Our train hit a snowdrift a thousand miles from Bisalu Port leaving us temporarily stranded in the middle of nowhere with nothing but miles of ice all around.
A good setting for a murder-mystery, but since no one got murdered, we whiled away the time telling ghost stories.
This is what went “clunk” to me -- but since no one got murdered.
Consider – but, since no one felt like killing a fellow passenger, we whiled away…..
Just me, a newly-wed couple on their way to Lake Opaloho, and four wide-eyed children returning from holiday with their sour-faced guardian. I endured three or four tales about ghost ships and ghostly-train conductors,
This sentence is another fragment – a list. The first thing that bothered me there was the “Just me, a newly--wed couple – I initially thought that the me was going to be expounded on by the “a newly-wed” but the couple precluded that. It was an annoying little nit, but one right there in the opening.
There in the dining car were a newly-wed couple on their way to Lake Opaloho, four wide-eyed children returning from holiday with their sour-faced guardian and me. I endured three or four tales about ghost ships and ghostly-train conductors,
It’s just my opinion, of course, but I think making it another complete sentence and moving the “me” closer to the “I endured” makes for a stronger segue.
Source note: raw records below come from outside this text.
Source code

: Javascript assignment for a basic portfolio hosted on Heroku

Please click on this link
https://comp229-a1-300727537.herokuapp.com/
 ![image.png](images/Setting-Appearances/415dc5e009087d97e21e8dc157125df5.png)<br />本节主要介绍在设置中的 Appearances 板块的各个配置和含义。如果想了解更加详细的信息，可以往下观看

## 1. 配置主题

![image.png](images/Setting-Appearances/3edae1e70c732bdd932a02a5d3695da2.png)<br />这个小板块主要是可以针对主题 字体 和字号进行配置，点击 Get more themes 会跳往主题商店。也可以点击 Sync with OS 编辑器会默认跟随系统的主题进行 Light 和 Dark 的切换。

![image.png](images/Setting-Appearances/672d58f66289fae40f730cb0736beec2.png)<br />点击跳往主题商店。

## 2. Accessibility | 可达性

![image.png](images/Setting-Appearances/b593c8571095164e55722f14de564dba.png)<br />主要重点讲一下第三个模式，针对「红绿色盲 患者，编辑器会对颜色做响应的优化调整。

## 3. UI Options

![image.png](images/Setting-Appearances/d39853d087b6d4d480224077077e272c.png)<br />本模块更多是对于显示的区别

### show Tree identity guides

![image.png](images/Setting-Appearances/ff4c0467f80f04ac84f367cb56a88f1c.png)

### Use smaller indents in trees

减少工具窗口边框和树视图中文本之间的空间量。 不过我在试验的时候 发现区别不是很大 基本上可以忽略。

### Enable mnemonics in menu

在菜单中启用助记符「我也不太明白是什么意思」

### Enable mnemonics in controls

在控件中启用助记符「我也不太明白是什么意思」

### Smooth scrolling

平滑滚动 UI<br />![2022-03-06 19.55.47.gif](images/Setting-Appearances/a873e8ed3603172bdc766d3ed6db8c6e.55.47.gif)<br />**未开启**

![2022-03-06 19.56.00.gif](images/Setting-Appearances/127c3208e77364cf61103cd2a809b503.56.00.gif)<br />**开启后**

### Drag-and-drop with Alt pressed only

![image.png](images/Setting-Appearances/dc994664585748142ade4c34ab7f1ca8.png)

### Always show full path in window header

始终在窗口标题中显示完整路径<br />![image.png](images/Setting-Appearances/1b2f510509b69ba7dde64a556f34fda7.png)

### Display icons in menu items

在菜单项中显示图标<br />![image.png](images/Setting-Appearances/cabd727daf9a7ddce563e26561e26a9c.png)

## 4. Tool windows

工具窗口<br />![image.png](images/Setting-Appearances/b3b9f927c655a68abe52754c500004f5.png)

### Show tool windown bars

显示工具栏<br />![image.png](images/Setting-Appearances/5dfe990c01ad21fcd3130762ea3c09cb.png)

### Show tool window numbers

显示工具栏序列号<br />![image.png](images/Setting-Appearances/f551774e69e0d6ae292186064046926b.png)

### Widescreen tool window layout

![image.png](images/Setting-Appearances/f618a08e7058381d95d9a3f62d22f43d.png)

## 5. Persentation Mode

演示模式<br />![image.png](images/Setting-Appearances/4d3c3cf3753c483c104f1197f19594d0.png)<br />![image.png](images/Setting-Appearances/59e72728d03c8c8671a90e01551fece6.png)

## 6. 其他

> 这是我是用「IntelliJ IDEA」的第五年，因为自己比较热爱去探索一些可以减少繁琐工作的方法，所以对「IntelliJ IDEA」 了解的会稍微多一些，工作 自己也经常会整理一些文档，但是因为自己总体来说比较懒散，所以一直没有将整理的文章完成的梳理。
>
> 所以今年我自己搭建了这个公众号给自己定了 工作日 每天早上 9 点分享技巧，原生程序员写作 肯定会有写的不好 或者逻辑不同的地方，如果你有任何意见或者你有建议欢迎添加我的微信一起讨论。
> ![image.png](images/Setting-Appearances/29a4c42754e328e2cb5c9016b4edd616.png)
Unfortunately I used dining car so it would then be necessary to give a touch more information rather than repeating what was already given. You could tell something interesting – was there a candle on the table where there faces were pressed close? Actually, that many people in a dining car, around a table presumably – how do you get “pressed close” ????
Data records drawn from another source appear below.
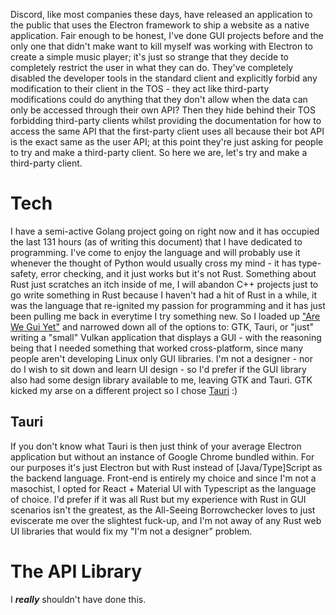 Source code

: Discord, like most companies these days, have released an application to the public that uses the 
Electron framework to ship a website as a native application. Fair enough to be honest, I've done 
GUI projects before and the only one that didn't make want to kill myself was working with Electron 
to create a simple music player; it's just so strange that they decide to completely restrict the 
user in what they can do. They've completely disabled the developer tools in the standard client 
and explicitly forbid any modification to their client in the TOS - they act like third-party 
modifications could do anything that they don't allow when the data can only be accessed through 
their own API? Then they hide behind their TOS forbidding third-party clients whilst providing 
the documentation for how to access the same API that the first-party client uses all because 
their bot API is the exact same as the user API; at this point they're just asking for people to 
try and make a third-party client. So here we are, let's try and make a third-party client.

# Tech 

I have a semi-active Golang project going on right now and it has occupied the last 131 hours 
(as of writing this document) that I have dedicated to programming. I've come to enjoy the 
language and will probably use it whenever the thought of Python would usually cross my mind -
it has type-safety, error checking, and it just works but it's not Rust. Something about Rust 
just scratches an itch inside of me, I will abandon C++ projects just to go write something in 
Rust because I haven't had a hit of Rust in a while, it was the language that re-ignited my 
passion for programming and it has just been pulling me back in everytime I try something new. 
So I loaded up ["Are We Gui Yet"](https://areweguiyet.com) and narrowed down all of the options 
to: GTK, Tauri, or "just" writing a "small" Vulkan application that displays a GUI - with the 
reasoning being that I needed something that worked cross-platform, since many people aren't 
developing Linux only GUI libraries. I'm not a designer - nor do I wish to sit down and learn 
UI design - so I'd prefer if the GUI library also had some design library available to me, 
leaving GTK and Tauri. GTK kicked my arse on a different project so I chose 
[Tauri](https://tauri.app/) :) 

## Tauri 

If you don't know what Tauri is then just think of your average Electron application but without 
an instance of Google Chrome bundled within. For our purposes it's just Electron but with 
Rust instead of [Java/Type]Script as the backend language. Front-end is entirely my choice and 
since I'm not a masochist, I opted for React + Material UI with Typescript as the language of 
choice. I'd prefer if it was all Rust but my experience with Rust in GUI scenarios isn't the 
greatest, as the All-Seeing Borrowchecker loves to just eviscerate me over the slightest fuck-up, 
and I'm not away of any Rust web UI libraries that would fix my "I'm not a designer" problem.

# The API Library

I ***really*** shouldn't have done this.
I think it is the presence of so many sentence fragments that was my main concern here.
But I liked this opening. Good work with the concept.
Oops! I forgot the last nit.
before the ships came down and the world was still a mysterious place.”
is confusing. I think you must have meant –
before the ships came down, when the world was still a mysterious place.”
Otherwise I can’t decide whether the world was a mysterious place before the ships (good tease) came down or if the world became a mysterious place after they came down. Even with the “still,” I have that confusion.
I'm a real bear on clarity.
[This message has been edited by arriki (edited August 17, 2009).]